### Exercise requirements:
Using the records that follow, copy every line containing the word "above".
================================
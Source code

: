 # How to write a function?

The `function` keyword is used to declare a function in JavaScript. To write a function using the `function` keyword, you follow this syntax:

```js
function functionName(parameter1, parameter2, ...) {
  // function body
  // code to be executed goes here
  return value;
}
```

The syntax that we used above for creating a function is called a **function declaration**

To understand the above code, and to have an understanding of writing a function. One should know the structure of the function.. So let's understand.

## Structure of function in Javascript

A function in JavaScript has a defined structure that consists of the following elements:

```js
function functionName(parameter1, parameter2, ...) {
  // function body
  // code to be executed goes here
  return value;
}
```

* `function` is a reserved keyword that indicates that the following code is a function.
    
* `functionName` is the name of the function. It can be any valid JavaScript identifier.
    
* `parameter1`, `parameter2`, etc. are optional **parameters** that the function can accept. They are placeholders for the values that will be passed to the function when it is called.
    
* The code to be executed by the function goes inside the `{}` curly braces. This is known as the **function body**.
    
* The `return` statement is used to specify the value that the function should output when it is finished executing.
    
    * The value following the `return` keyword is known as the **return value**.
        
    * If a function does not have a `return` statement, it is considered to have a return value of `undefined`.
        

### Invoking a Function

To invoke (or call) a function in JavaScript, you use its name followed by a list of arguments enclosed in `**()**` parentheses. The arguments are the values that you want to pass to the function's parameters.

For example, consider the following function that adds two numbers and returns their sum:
================================
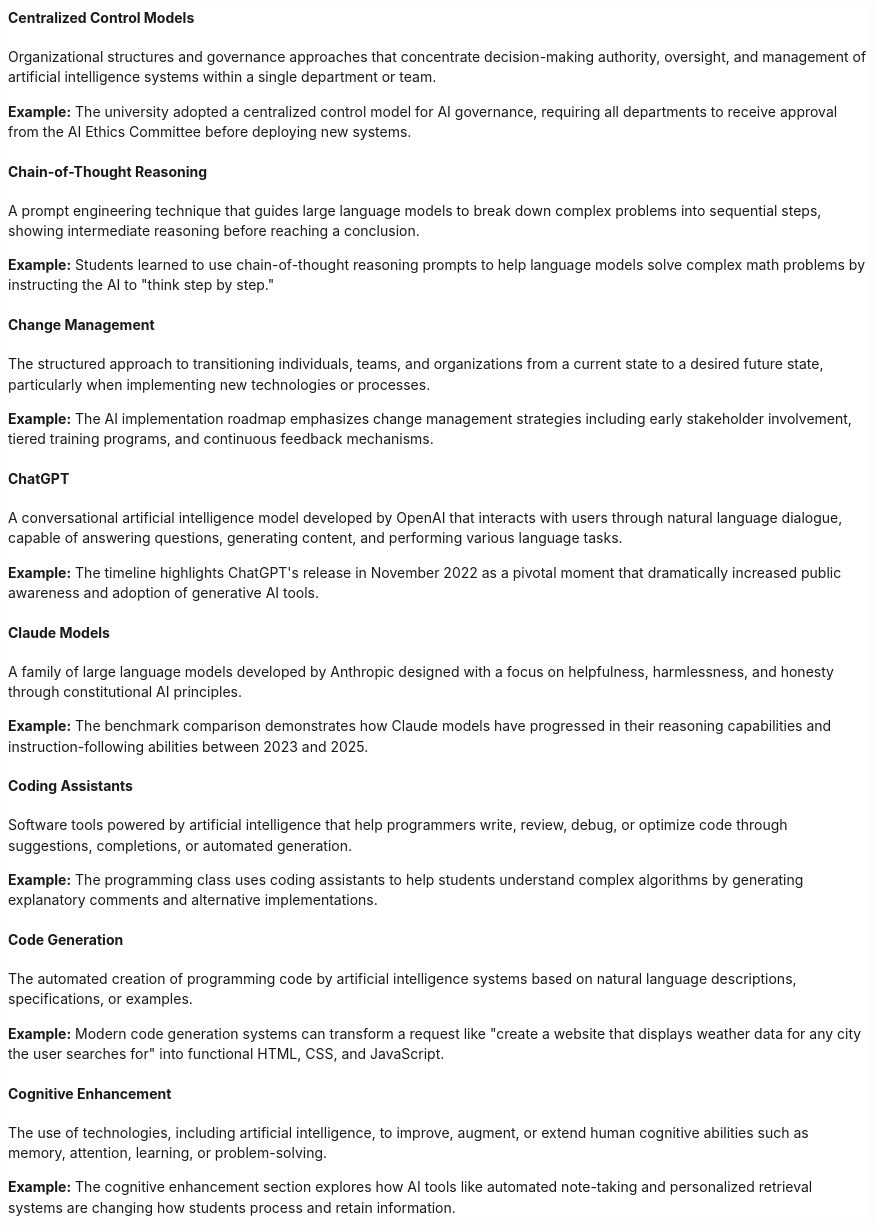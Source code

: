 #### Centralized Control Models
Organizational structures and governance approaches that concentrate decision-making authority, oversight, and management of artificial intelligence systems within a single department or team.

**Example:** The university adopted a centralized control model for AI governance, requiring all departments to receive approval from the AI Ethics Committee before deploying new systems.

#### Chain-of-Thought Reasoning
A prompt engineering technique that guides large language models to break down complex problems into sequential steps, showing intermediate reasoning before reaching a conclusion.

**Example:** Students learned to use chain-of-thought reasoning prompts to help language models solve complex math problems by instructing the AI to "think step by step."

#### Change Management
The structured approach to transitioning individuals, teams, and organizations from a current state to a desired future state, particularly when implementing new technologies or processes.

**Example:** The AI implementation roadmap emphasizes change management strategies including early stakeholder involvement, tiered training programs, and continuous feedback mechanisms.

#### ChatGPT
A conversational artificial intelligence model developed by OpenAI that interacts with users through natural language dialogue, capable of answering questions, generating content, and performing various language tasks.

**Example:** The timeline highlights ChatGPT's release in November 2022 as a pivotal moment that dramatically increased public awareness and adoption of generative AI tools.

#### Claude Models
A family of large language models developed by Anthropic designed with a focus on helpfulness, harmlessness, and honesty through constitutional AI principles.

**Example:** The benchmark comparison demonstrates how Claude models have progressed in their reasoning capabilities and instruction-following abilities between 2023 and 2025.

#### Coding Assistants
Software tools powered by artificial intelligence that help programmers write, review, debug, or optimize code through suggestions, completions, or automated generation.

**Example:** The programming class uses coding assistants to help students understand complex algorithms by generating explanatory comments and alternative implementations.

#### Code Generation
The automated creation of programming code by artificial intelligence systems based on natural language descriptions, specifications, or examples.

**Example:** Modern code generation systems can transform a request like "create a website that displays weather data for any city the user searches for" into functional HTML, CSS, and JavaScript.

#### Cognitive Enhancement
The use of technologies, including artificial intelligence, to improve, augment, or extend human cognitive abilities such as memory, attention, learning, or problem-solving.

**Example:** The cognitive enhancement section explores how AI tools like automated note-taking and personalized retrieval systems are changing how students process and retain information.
================================
### Result below:
The syntax that we used above for creating a function is called a **function declaration**
To understand the above code, and to have an understanding of writing a function. One should know the structure of the function.. So let's understand.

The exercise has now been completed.